In clearing the air for the two council members, the city's five-member Board of Ethics on Monday concluded that the city's 2-year-old ethics statute addresses “actual” conflicts of interest - of which there were none in this matter for Podzimek and Shey.
The city's ethics statute, the board said, does not take into consideration the less clear “appearances” of a conflict of interest.
Board members noted that Podzimek and Shey - Podzimek brought the matter to the board after a complaint - had recused themselves from a key 2008 council vote in which the City Council agreed to provide substantial incentives to developer/builder Fred Timko. Timko is converting what had been the Osada affordable housing project into The BottleWorks loft condominiums at 905 Third St. SE.
Board member Susan O'Connor captured the ethics board's sentiment on Monday when she called Cedar Rapids a small town where community leaders and city officials have an assortment of interconnections. A too-strict interpretation of conflict of interest rules could limit who runs for elective office or who sits on city boards and commissions, which would do the city “a great disservice,” O'Connor said.
Board member Bill Quinby said he wasn't sure that City Council members should be working for someone who got a “pretty big sum of money,” even if the council members opted not to vote on the matter themselves.
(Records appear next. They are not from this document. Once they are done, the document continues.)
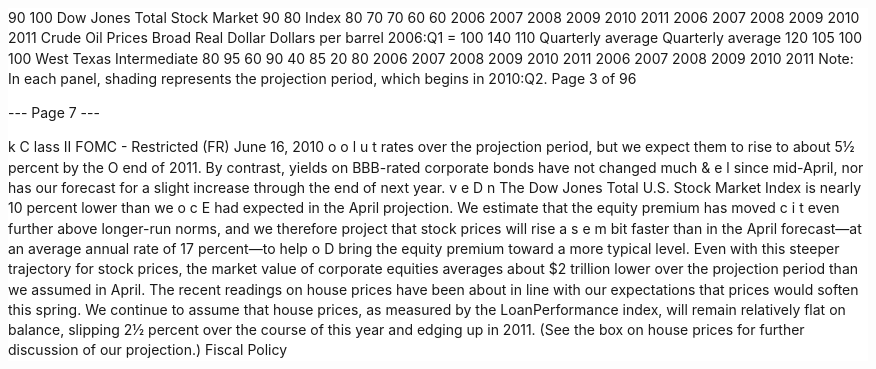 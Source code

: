 90
100
Dow Jones
Total Stock Market 90
80
Index
80
70
70
60 60
2006 2007 2008 2009 2010 2011 2006 2007 2008 2009 2010 2011
Crude Oil Prices Broad Real Dollar
Dollars per barrel 2006:Q1 = 100
140 110
Quarterly average Quarterly average
120 105
100 100
West Texas
Intermediate
80 95
60 90
40 85
20 80
2006 2007 2008 2009 2010 2011 2006 2007 2008 2009 2010 2011
Note: In each panel, shading represents the projection period, which begins in 2010:Q2.
Page 3 of 96

--- Page 7 ---

k
C lass II FOMC - Restricted (FR) June 16, 2010
o
o
l
u t rates over the projection period, but we expect them to rise to about 5½ percent by the
O
end of 2011. By contrast, yields on BBB-rated corporate bonds have not changed much
&
e l since mid-April, nor has our forecast for a slight increase through the end of next year.
v
e
D
n The Dow Jones Total U.S. Stock Market Index is nearly 10 percent lower than we
o
c
E had expected in the April projection. We estimate that the equity premium has moved
c
i
t even further above longer-run norms, and we therefore project that stock prices will rise a
s
e
m
bit faster than in the April forecast—at an average annual rate of 17 percent—to help
o
D
bring the equity premium toward a more typical level. Even with this steeper trajectory
for stock prices, the market value of corporate equities averages about $2 trillion lower
over the projection period than we assumed in April.
The recent readings on house prices have been about in line with our expectations
that prices would soften this spring. We continue to assume that house prices, as
measured by the LoanPerformance index, will remain relatively flat on balance, slipping
2½ percent over the course of this year and edging up in 2011. (See the box on house
prices for further discussion of our projection.)
Fiscal Policy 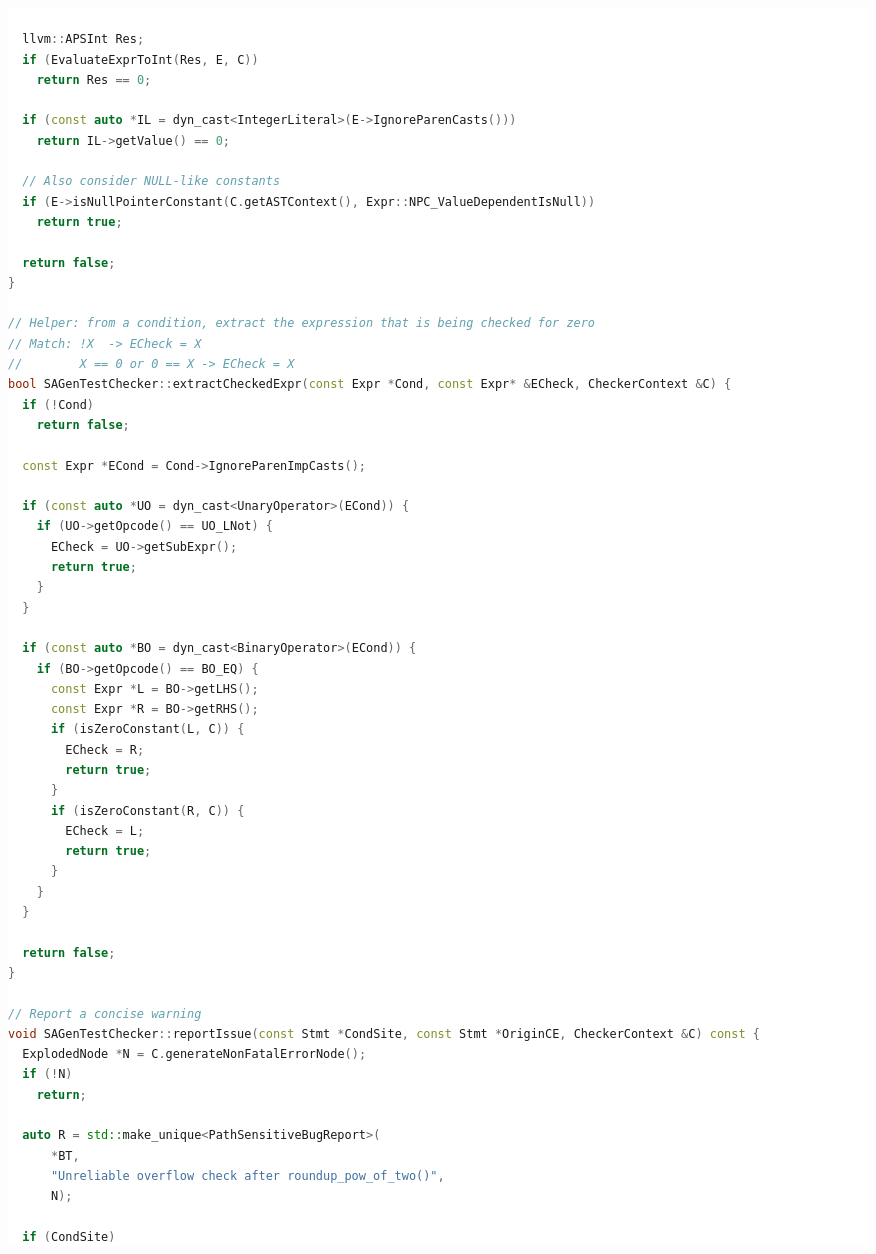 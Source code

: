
 ```cpp

  llvm::APSInt Res;
  if (EvaluateExprToInt(Res, E, C))
    return Res == 0;

  if (const auto *IL = dyn_cast<IntegerLiteral>(E->IgnoreParenCasts()))
    return IL->getValue() == 0;

  // Also consider NULL-like constants
  if (E->isNullPointerConstant(C.getASTContext(), Expr::NPC_ValueDependentIsNull))
    return true;

  return false;
}

// Helper: from a condition, extract the expression that is being checked for zero
// Match: !X  -> ECheck = X
//        X == 0 or 0 == X -> ECheck = X
bool SAGenTestChecker::extractCheckedExpr(const Expr *Cond, const Expr* &ECheck, CheckerContext &C) {
  if (!Cond)
    return false;

  const Expr *ECond = Cond->IgnoreParenImpCasts();

  if (const auto *UO = dyn_cast<UnaryOperator>(ECond)) {
    if (UO->getOpcode() == UO_LNot) {
      ECheck = UO->getSubExpr();
      return true;
    }
  }

  if (const auto *BO = dyn_cast<BinaryOperator>(ECond)) {
    if (BO->getOpcode() == BO_EQ) {
      const Expr *L = BO->getLHS();
      const Expr *R = BO->getRHS();
      if (isZeroConstant(L, C)) {
        ECheck = R;
        return true;
      }
      if (isZeroConstant(R, C)) {
        ECheck = L;
        return true;
      }
    }
  }

  return false;
}

// Report a concise warning
void SAGenTestChecker::reportIssue(const Stmt *CondSite, const Stmt *OriginCE, CheckerContext &C) const {
  ExplodedNode *N = C.generateNonFatalErrorNode();
  if (!N)
    return;

  auto R = std::make_unique<PathSensitiveBugReport>(
      *BT,
      "Unreliable overflow check after roundup_pow_of_two()",
      N);

  if (CondSite)
```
The other board members didn't see it that way.
Instead, the ethics board also said a council member can discuss and vote on a project and then subsequently work on it if at the time of the discussion and vote the council member did not know he or she would get some business out of it.
No one can know the future and what work it might bring, O'Connor said.
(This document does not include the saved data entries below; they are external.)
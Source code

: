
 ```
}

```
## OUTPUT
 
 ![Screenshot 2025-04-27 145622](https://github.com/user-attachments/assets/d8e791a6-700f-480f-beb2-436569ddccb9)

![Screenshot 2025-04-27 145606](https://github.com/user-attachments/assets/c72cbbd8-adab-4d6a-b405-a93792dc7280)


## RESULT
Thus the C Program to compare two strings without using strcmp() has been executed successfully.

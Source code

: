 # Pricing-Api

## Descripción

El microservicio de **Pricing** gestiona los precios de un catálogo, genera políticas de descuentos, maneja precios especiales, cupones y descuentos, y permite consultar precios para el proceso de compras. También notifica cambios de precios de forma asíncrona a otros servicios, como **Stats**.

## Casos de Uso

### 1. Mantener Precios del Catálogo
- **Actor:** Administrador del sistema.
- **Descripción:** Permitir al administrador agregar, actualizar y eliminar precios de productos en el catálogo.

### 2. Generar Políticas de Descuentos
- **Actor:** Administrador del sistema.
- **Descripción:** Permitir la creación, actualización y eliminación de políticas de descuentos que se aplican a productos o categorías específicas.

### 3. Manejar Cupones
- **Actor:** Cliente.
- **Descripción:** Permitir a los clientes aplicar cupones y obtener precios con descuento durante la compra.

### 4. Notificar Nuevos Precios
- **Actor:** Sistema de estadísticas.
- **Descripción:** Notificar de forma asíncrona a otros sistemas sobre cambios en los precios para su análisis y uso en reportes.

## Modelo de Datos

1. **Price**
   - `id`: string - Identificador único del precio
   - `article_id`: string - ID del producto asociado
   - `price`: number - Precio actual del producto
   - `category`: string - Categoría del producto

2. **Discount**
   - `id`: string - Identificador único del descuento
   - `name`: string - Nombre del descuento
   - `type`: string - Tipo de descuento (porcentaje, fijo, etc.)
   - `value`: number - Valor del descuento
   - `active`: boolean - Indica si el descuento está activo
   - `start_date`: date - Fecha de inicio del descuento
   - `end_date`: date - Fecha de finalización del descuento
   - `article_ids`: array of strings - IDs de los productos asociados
However, Quinby seemed to suggest that the ethics board was assuming there have never been “secret deals” anywhere where an elected official votes for something and later makes income off it.
“It gets back to that appearance issue,” Quinby said.
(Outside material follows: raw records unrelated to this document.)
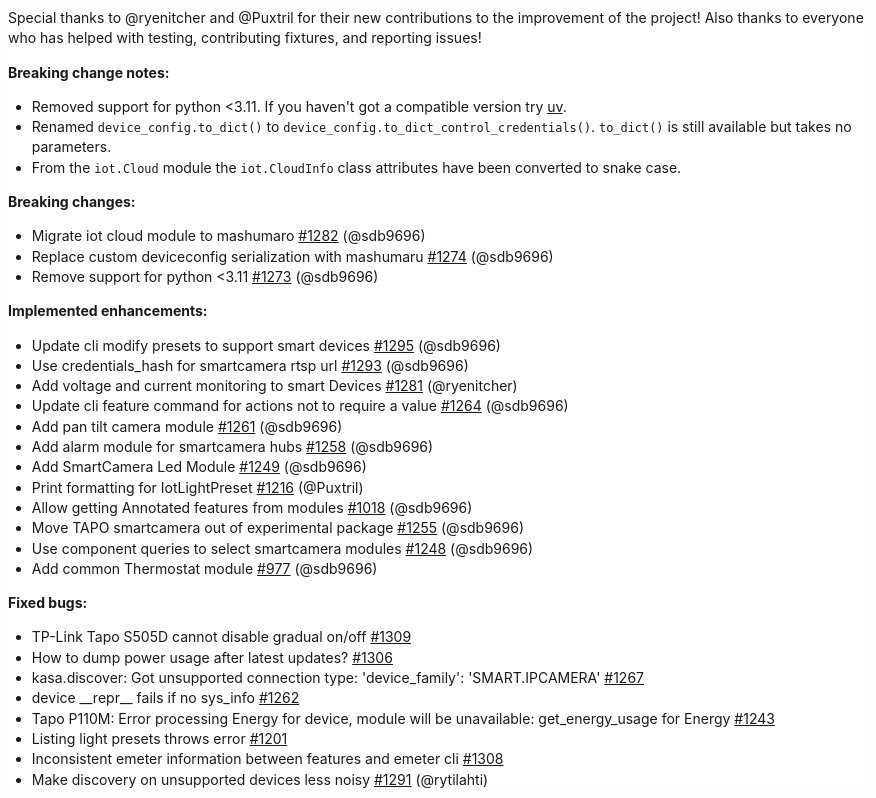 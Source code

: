 Special thanks to @ryenitcher and @Puxtril for their new contributions to the improvement of the project! Also thanks to everyone who has helped with testing, contributing fixtures, and reporting issues!

**Breaking change notes:**

- Removed support for python <3.11. If you haven't got a compatible version try [uv](https://docs.astral.sh/uv/).
- Renamed `device_config.to_dict()` to `device_config.to_dict_control_credentials()`. `to_dict()` is still available but takes no parameters.
- From the `iot.Cloud` module the `iot.CloudInfo` class attributes have been converted to snake case.


**Breaking changes:**

- Migrate iot cloud module to mashumaro [\#1282](https://github.com/python-kasa/python-kasa/pull/1282) (@sdb9696)
- Replace custom deviceconfig serialization with mashumaru [\#1274](https://github.com/python-kasa/python-kasa/pull/1274) (@sdb9696)
- Remove support for python \<3.11 [\#1273](https://github.com/python-kasa/python-kasa/pull/1273) (@sdb9696)

**Implemented enhancements:**

- Update cli modify presets to support smart devices [\#1295](https://github.com/python-kasa/python-kasa/pull/1295) (@sdb9696)
- Use credentials\_hash for smartcamera rtsp url [\#1293](https://github.com/python-kasa/python-kasa/pull/1293) (@sdb9696)
- Add voltage and current monitoring to smart Devices [\#1281](https://github.com/python-kasa/python-kasa/pull/1281) (@ryenitcher)
- Update cli feature command for actions not to require a value [\#1264](https://github.com/python-kasa/python-kasa/pull/1264) (@sdb9696)
- Add pan tilt camera module [\#1261](https://github.com/python-kasa/python-kasa/pull/1261) (@sdb9696)
- Add alarm module for smartcamera hubs [\#1258](https://github.com/python-kasa/python-kasa/pull/1258) (@sdb9696)
- Add SmartCamera Led Module [\#1249](https://github.com/python-kasa/python-kasa/pull/1249) (@sdb9696)
- Print formatting for IotLightPreset [\#1216](https://github.com/python-kasa/python-kasa/pull/1216) (@Puxtril)
- Allow getting Annotated features from modules [\#1018](https://github.com/python-kasa/python-kasa/pull/1018) (@sdb9696)
- Move TAPO smartcamera out of experimental package [\#1255](https://github.com/python-kasa/python-kasa/pull/1255) (@sdb9696)
- Use component queries to select smartcamera modules [\#1248](https://github.com/python-kasa/python-kasa/pull/1248) (@sdb9696)
- Add common Thermostat module [\#977](https://github.com/python-kasa/python-kasa/pull/977) (@sdb9696)

**Fixed bugs:**

- TP-Link Tapo S505D cannot disable gradual on/off  [\#1309](https://github.com/python-kasa/python-kasa/issues/1309)
- How to dump power usage after latest updates? [\#1306](https://github.com/python-kasa/python-kasa/issues/1306)
- kasa.discover: Got unsupported connection type: 'device\_family': 'SMART.IPCAMERA' [\#1267](https://github.com/python-kasa/python-kasa/issues/1267)
- device \_\_repr\_\_ fails if no sys\_info [\#1262](https://github.com/python-kasa/python-kasa/issues/1262)
- Tapo P110M: Error processing Energy for device, module will be unavailable: get\_energy\_usage for Energy  [\#1243](https://github.com/python-kasa/python-kasa/issues/1243)
- Listing light presets throws error [\#1201](https://github.com/python-kasa/python-kasa/issues/1201)
- Inconsistent emeter information between features and emeter cli [\#1308](https://github.com/python-kasa/python-kasa/issues/1308)
- Make discovery on unsupported devices less noisy [\#1291](https://github.com/python-kasa/python-kasa/pull/1291) (@rytilahti)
In a written answer to inquiries from the ethics board, Podzimek and Shey noted that they, as well as council members Monica Vernon and Kris Gulick, own small businesses and might have chances to work on projects that they earlier had voted on not knowing it later would bring them work. Are we “forbidden” to accept such work “if we are a successful low bidder?” Podzimek and Shey asked.
Some on the ethics panel noted that Podzimek and Shey said they had to bid on work for the BottleWorks project, but such private bidding is not publicly verifiable. Quinby asked longtime City Attorney Jim Flitz if he could recall anyone raising conflict-of-interest issues, and Flitz recalled some questions in Dubuque a few years ago when the Dubuque mayor at the time took on real estate work for a controversial development that had been approved by the City Council there
Judi Whetstine, the board's chairwoman, noted that the ethics board decided at its inception two years ago that the word “appearance” should not be in the city's initial conflict-of-interest language because it can be “very subjective.” The board didn't express much interest Monday in revisiting the issue.
An interesting aside: Timko, president/CEO of Point Builders Inc., was a member of the city's Home Rule Charter Commission in 2005, and in that role, Timko pushed strongly to create a local ethics board as part of the city's new charter.
Whetstine is community advocate for The Gazette.